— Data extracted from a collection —
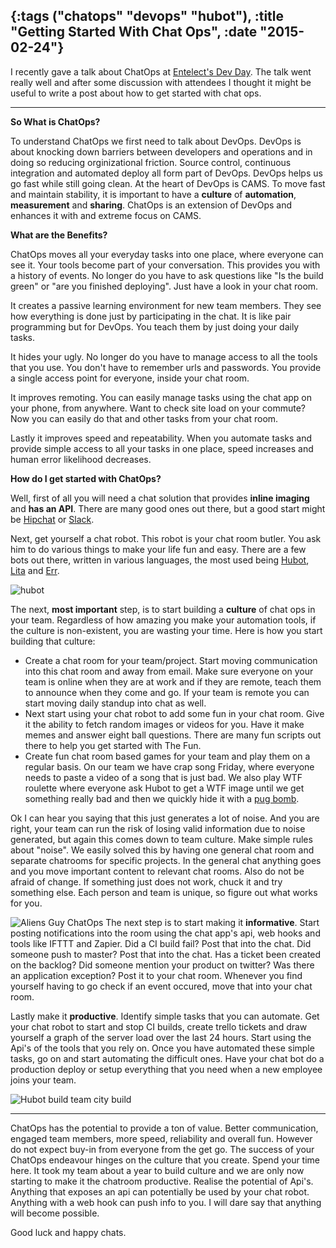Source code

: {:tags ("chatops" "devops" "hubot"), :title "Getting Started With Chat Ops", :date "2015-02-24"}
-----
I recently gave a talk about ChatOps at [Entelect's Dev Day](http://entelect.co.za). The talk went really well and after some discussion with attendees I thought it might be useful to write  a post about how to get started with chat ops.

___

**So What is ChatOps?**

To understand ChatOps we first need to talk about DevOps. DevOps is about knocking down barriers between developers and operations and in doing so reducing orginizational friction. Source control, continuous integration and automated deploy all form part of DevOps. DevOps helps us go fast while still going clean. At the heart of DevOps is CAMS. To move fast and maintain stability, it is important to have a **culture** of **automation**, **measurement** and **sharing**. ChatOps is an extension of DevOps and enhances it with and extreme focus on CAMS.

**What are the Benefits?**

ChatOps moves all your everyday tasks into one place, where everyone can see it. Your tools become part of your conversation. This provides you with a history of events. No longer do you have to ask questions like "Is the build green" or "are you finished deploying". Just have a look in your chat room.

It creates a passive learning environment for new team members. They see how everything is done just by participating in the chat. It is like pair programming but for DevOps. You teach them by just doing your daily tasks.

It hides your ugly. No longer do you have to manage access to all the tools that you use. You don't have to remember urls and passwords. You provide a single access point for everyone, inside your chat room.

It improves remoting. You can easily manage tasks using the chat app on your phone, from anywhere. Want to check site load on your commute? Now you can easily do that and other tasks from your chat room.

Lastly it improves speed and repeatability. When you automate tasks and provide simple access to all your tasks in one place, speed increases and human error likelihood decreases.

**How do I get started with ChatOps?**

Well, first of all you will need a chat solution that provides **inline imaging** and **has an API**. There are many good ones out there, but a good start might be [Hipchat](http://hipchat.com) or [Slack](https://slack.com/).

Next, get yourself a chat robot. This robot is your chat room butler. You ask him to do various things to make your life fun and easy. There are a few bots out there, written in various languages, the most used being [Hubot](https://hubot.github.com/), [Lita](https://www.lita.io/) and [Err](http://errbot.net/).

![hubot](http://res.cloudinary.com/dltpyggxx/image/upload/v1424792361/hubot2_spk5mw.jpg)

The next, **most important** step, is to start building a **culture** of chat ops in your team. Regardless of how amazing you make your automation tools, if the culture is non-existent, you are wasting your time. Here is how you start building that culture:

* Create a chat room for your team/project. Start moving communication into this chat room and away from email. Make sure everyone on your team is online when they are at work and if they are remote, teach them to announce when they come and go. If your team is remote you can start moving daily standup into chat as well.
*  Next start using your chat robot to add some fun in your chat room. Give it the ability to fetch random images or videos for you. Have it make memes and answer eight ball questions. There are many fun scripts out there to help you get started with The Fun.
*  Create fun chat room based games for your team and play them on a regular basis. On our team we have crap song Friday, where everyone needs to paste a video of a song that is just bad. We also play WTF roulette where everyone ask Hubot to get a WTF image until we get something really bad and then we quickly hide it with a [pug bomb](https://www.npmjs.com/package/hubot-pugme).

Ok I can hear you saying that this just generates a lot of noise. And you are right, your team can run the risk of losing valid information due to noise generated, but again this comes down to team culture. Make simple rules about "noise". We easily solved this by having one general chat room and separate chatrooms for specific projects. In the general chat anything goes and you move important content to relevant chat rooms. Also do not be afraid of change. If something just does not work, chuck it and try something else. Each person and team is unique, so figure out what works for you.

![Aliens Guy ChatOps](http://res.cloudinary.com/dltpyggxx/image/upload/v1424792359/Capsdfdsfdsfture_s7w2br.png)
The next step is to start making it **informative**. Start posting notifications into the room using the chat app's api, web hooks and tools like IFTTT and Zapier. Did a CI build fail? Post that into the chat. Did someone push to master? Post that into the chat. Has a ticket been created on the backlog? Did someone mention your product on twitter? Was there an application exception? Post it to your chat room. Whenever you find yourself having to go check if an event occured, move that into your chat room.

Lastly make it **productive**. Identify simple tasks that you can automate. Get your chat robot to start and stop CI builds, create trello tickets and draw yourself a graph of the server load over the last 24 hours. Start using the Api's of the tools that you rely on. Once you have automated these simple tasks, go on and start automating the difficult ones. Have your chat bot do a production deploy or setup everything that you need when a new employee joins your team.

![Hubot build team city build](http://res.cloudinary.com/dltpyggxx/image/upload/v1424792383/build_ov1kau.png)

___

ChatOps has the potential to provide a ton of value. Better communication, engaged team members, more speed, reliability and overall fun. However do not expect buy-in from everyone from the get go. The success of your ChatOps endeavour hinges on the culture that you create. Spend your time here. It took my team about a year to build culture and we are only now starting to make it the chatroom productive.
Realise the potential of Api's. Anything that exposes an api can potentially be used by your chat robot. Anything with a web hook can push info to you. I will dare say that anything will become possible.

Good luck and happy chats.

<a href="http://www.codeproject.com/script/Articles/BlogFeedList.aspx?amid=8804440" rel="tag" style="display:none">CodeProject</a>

...

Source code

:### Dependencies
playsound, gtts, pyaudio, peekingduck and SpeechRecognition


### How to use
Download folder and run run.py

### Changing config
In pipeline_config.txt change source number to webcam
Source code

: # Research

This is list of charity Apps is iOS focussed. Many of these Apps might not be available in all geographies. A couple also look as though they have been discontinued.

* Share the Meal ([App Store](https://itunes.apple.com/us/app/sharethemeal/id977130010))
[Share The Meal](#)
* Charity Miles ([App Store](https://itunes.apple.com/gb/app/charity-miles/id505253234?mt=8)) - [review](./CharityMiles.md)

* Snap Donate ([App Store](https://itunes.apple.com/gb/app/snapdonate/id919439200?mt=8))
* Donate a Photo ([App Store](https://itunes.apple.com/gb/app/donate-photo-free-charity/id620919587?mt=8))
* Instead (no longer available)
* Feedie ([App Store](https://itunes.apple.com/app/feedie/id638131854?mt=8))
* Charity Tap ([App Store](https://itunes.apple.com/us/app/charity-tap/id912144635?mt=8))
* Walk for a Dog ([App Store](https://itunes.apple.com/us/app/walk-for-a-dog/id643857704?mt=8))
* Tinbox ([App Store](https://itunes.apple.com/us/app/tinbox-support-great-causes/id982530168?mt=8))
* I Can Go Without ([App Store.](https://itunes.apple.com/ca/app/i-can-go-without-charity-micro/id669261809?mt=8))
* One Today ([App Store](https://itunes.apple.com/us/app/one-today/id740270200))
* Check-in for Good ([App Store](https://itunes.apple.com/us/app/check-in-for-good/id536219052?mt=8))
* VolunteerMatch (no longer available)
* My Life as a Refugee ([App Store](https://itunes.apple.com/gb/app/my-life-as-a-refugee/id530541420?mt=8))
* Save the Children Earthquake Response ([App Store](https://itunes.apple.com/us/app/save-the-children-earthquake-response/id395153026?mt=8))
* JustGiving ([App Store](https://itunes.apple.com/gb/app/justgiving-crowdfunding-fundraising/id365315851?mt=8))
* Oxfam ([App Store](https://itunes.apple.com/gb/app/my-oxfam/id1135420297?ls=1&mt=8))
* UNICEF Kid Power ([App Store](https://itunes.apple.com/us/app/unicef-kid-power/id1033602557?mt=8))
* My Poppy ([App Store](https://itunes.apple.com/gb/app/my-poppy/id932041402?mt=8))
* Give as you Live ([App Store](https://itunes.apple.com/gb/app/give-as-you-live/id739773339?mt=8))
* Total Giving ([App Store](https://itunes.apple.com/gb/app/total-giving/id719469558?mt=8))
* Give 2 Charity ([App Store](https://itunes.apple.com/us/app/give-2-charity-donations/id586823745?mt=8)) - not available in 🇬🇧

...

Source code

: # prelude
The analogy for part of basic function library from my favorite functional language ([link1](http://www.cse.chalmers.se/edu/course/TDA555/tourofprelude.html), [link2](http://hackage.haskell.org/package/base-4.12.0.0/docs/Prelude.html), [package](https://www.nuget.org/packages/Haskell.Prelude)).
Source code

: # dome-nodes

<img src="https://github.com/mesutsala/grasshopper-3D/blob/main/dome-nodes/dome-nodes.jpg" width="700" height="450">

— TASK DESCRIPTION —
Note how many lines of the entries contain the string "place", then give that number by itself.

— RESPONSE AREA —
2